Keras sekali suara itu didengarnya kembali. Seperti ingin menahankan rasa sakit yang seperti datang lagi ia gigit bibir bawahnya. Angin mulai santer menyelusup pepohonan, menyelusup hutan, menyelusup malam. Menggoyang dedaunan, menggoyang hingga melambai seperti ikal rambutnya yang menjuntai dari balik ikat kepalanya. Sebutir embun terpental dari dahan yang menjurai ke sungai menerpa sisi kiri pipinya tepat ketika tangan laki-laki tua yang bersuara parau dari masa kecilnya itu berteriak marah menyambar wajahnya.
"Murid bodoh!"
Plak!
Bibirnya yang tipis, serupa busur pemanah, bergerak-gerak seperti ingin bicara di bawah kumisnya yang mulai tumbuh.
"Ya.., ya.., Guru. Saya ingat. Saya ingat" desis bocah gundhul itu menahankan sakit. Menahankan tamparan yang berikutnya.
"Apa?" sentak Sang Guru.
"Tahu, tahu. Artinya adalah, di empat penjuru samudera, semua adalah saudara!" jawab bocah itu dengan cahaya matanya yang berpijar gembira.

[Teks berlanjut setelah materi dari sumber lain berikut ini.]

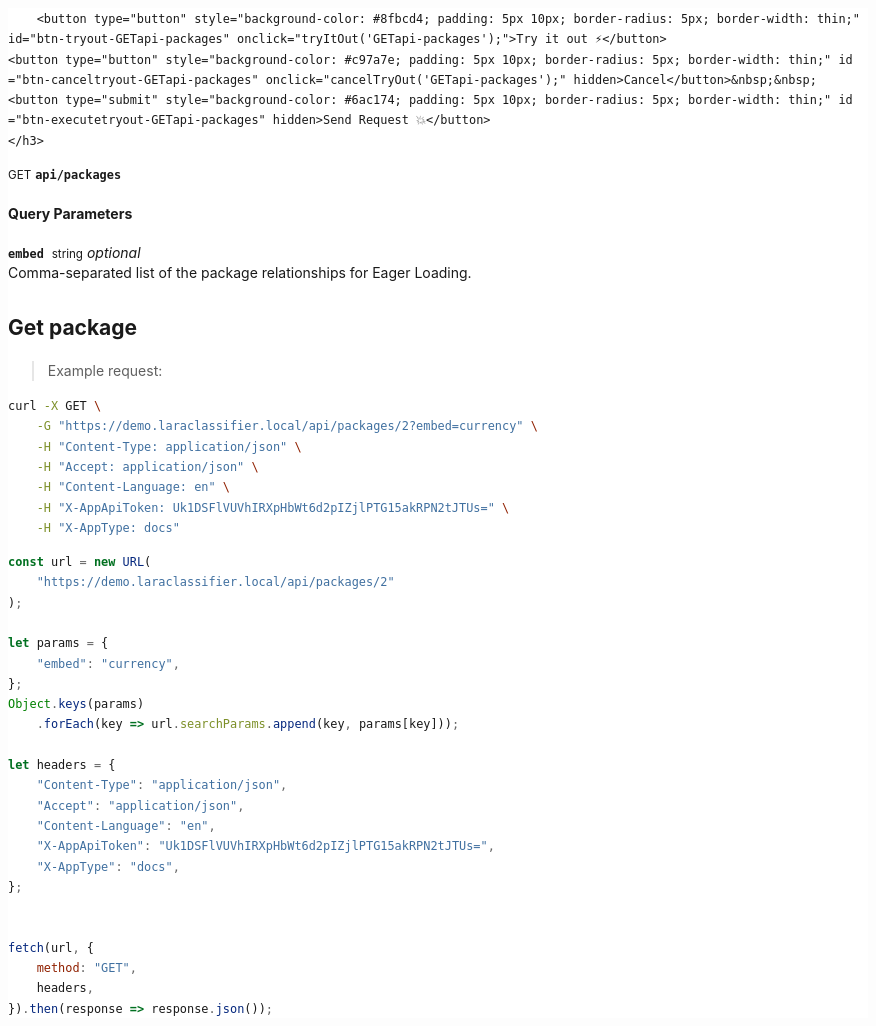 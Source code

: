         <button type="button" style="background-color: #8fbcd4; padding: 5px 10px; border-radius: 5px; border-width: thin;" id="btn-tryout-GETapi-packages" onclick="tryItOut('GETapi-packages');">Try it out ⚡</button>
    <button type="button" style="background-color: #c97a7e; padding: 5px 10px; border-radius: 5px; border-width: thin;" id="btn-canceltryout-GETapi-packages" onclick="cancelTryOut('GETapi-packages');" hidden>Cancel</button>&nbsp;&nbsp;
    <button type="submit" style="background-color: #6ac174; padding: 5px 10px; border-radius: 5px; border-width: thin;" id="btn-executetryout-GETapi-packages" hidden>Send Request 💥</button>
    </h3>
<p>
<small class="badge badge-green">GET</small>
 <b><code>api/packages</code></b>
</p>
<h4 class="fancy-heading-panel"><b>Query Parameters</b></h4>
<p>
<b><code>embed</code></b>&nbsp;&nbsp;<small>string</small>     <i>optional</i> &nbsp;
<input type="text" name="embed" data-endpoint="GETapi-packages" data-component="query"  hidden>
<br>
Comma-separated list of the package relationships for Eager Loading.
</p>
</form>


## Get package




> Example request:

```bash
curl -X GET \
    -G "https://demo.laraclassifier.local/api/packages/2?embed=currency" \
    -H "Content-Type: application/json" \
    -H "Accept: application/json" \
    -H "Content-Language: en" \
    -H "X-AppApiToken: Uk1DSFlVUVhIRXpHbWt6d2pIZjlPTG15akRPN2tJTUs=" \
    -H "X-AppType: docs"
```

```javascript
const url = new URL(
    "https://demo.laraclassifier.local/api/packages/2"
);

let params = {
    "embed": "currency",
};
Object.keys(params)
    .forEach(key => url.searchParams.append(key, params[key]));

let headers = {
    "Content-Type": "application/json",
    "Accept": "application/json",
    "Content-Language": "en",
    "X-AppApiToken": "Uk1DSFlVUVhIRXpHbWt6d2pIZjlPTG15akRPN2tJTUs=",
    "X-AppType": "docs",
};


fetch(url, {
    method: "GET",
    headers,
}).then(response => response.json());
```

"Bagus! Tapi, tahukan kau siapa yang dimaksudkan saudara?" geram guru itu seperti tak suka melihat kecerdasan muridnya.
Murid itu bengong sejenak. Wajahnya yang sempat cerah sesaat kembali gerah. Antara cemas di matanya, ingatannya mencoba berlomba dengan hukuman yang bakal segera diterima.
"Siapa Guru?" lirih murid itu pasrah, akhirnya. Wajah dan tubuhnya mengerut siap menerima segala bentuk hukumannya.

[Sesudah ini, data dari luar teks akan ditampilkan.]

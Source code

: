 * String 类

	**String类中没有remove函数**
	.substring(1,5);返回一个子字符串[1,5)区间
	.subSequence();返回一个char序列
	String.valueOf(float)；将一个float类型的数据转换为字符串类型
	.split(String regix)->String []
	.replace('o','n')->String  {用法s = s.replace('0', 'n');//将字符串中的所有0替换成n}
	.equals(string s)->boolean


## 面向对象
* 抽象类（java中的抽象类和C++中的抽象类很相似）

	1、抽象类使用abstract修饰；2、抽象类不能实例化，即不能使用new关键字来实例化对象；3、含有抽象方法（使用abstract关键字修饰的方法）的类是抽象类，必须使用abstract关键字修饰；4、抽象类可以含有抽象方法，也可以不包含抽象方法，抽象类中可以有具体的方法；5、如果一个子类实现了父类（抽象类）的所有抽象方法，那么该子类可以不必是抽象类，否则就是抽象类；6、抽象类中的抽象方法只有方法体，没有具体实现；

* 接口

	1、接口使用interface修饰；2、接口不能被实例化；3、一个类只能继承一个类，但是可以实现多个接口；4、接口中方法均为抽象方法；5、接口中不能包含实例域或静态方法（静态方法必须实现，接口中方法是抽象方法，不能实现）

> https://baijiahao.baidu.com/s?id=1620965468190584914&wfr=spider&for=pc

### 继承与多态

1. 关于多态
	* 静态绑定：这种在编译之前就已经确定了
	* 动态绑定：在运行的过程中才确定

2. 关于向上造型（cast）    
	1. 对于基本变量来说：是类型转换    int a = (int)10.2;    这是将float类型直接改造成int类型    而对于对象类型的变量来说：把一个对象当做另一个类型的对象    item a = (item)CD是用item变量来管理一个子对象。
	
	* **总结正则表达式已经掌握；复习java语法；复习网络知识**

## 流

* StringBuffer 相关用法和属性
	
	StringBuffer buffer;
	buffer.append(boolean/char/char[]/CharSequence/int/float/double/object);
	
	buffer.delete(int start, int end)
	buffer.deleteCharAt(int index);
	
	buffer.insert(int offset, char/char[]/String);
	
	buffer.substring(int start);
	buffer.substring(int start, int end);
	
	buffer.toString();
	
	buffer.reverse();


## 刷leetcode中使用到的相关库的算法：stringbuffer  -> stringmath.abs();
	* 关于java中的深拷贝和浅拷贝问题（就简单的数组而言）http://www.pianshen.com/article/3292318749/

"Siapa Guru?" ulangnya setelah hening agak lama.
Guru itu mengusap-usap punggung telapak tangannya seperti menimbang apa yang hendak dilakukan. Wajahnya yang tengadah bergerak-gerak seperti hendak menyapu pojok-pojok langit kelasnya yang tua: Atap yang bocor, sarang laba-laba bersepuh debu, dinding kayu yang berlubang karena rayap, jendela yang katupnya dicopot sejumlah musim.
"Siapa Guru? Tentu bukan kita, karena kau dan aku bukanlah saudara." jelas bocah gundhul itu mengatasi jeda yang lama.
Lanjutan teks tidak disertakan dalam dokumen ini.